■ WHAT TO WORK ON:
Scan the data below and pick out the lines containing the word "Configure".

■ SUPPLIED DATA:
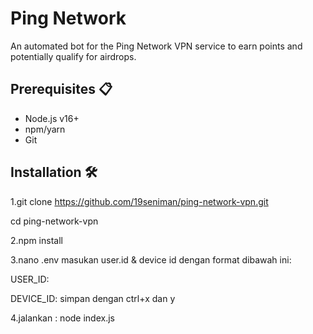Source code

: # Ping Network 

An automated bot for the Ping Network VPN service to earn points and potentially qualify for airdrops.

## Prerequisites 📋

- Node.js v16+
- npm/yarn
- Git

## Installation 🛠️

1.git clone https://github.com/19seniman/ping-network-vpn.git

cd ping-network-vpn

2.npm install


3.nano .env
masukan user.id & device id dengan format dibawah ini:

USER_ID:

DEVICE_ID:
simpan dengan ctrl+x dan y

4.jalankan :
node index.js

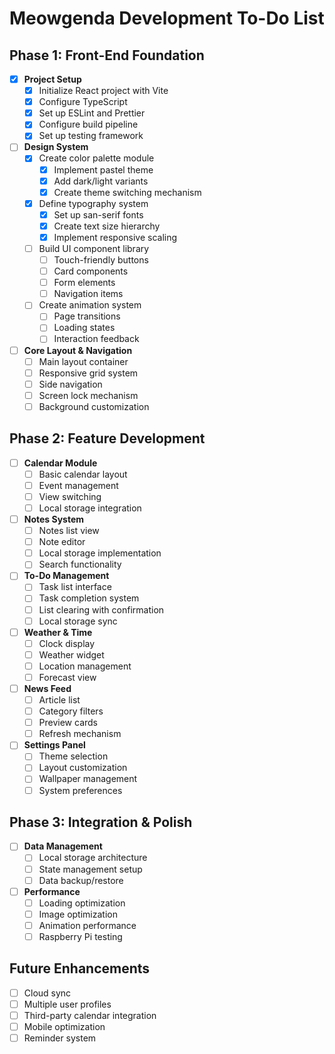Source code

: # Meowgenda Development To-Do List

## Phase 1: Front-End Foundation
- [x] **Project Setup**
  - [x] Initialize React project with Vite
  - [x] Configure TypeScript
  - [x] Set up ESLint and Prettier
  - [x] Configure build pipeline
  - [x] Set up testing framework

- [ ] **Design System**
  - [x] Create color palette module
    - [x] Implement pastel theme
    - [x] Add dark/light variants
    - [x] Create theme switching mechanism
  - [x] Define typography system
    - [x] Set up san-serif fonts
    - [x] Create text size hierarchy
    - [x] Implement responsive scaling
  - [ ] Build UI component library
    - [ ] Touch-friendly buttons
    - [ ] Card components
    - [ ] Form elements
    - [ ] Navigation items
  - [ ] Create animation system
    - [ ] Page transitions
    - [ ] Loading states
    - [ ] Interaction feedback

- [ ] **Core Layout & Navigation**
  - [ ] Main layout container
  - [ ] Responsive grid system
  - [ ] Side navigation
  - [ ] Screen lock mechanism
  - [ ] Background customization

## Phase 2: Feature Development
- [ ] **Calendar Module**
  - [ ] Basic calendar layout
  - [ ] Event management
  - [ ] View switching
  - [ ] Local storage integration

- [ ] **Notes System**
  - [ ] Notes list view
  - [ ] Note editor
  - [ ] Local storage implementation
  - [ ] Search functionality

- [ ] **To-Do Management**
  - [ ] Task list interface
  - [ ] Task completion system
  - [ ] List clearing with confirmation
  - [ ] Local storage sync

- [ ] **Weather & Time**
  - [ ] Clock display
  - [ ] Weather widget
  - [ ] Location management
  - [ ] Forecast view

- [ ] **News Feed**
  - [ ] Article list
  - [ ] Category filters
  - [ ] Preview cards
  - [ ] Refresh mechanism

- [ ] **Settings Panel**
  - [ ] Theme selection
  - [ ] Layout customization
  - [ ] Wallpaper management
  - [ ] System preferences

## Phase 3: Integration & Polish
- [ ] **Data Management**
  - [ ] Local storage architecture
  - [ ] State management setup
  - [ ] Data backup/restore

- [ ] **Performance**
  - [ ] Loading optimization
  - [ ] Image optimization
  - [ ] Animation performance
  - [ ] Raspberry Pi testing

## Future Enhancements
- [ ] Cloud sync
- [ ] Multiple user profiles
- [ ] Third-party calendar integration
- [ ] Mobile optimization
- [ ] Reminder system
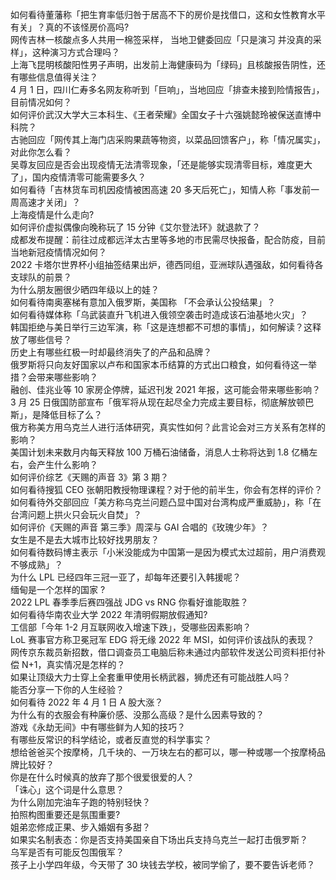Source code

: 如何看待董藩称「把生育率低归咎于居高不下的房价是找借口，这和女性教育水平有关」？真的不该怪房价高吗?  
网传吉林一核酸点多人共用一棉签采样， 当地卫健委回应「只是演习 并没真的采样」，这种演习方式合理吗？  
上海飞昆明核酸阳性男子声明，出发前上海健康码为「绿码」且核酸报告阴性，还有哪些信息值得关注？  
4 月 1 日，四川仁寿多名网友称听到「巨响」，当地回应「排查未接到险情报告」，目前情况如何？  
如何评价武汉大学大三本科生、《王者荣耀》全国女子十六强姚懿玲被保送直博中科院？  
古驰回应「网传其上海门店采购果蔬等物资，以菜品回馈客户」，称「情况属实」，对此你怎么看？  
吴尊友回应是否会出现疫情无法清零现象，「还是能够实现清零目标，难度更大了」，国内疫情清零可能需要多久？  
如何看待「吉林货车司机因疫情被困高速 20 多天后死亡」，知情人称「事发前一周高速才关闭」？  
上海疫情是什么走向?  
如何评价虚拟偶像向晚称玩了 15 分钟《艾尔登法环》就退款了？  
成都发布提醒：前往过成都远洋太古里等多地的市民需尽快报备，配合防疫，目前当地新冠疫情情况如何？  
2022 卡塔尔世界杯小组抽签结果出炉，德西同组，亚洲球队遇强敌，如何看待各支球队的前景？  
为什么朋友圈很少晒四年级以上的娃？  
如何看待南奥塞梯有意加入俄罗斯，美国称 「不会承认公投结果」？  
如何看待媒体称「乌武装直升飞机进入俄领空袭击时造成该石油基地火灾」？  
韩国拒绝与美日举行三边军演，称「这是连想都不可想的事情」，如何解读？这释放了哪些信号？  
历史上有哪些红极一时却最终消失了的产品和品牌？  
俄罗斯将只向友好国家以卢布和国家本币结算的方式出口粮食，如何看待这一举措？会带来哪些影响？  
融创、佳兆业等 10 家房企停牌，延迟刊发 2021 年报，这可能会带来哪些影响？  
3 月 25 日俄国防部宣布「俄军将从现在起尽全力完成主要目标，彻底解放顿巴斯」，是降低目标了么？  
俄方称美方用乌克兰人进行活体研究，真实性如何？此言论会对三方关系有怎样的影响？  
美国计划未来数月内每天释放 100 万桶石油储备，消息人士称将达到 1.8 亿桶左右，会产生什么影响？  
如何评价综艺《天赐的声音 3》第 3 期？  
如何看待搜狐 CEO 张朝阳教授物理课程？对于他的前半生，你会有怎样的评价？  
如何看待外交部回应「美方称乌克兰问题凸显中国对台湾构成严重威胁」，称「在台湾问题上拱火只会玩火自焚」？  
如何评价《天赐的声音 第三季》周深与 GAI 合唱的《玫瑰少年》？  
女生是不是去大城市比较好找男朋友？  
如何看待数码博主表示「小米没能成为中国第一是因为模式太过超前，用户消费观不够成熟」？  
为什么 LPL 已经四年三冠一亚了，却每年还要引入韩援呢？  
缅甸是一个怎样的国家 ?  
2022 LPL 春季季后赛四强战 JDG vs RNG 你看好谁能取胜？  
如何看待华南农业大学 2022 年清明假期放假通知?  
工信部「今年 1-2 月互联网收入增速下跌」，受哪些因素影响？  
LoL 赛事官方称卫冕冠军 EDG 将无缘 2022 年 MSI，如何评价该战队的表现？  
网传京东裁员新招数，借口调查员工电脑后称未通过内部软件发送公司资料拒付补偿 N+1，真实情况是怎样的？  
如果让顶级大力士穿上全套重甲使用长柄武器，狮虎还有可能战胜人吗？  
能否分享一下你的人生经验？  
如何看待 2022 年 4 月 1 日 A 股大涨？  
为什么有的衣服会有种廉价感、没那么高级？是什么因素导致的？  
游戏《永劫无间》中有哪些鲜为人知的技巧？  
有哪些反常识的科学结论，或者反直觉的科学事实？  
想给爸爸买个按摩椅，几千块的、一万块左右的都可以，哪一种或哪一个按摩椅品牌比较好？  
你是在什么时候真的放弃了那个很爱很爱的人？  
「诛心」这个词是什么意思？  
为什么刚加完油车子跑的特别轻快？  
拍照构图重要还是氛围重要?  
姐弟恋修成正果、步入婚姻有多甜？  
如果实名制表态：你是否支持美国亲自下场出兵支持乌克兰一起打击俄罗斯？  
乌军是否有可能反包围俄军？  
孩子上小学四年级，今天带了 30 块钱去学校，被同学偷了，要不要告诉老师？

■ ANSWER TO THE EXERCISE:
  - [x] Configure TypeScript
  - [x] Configure build pipeline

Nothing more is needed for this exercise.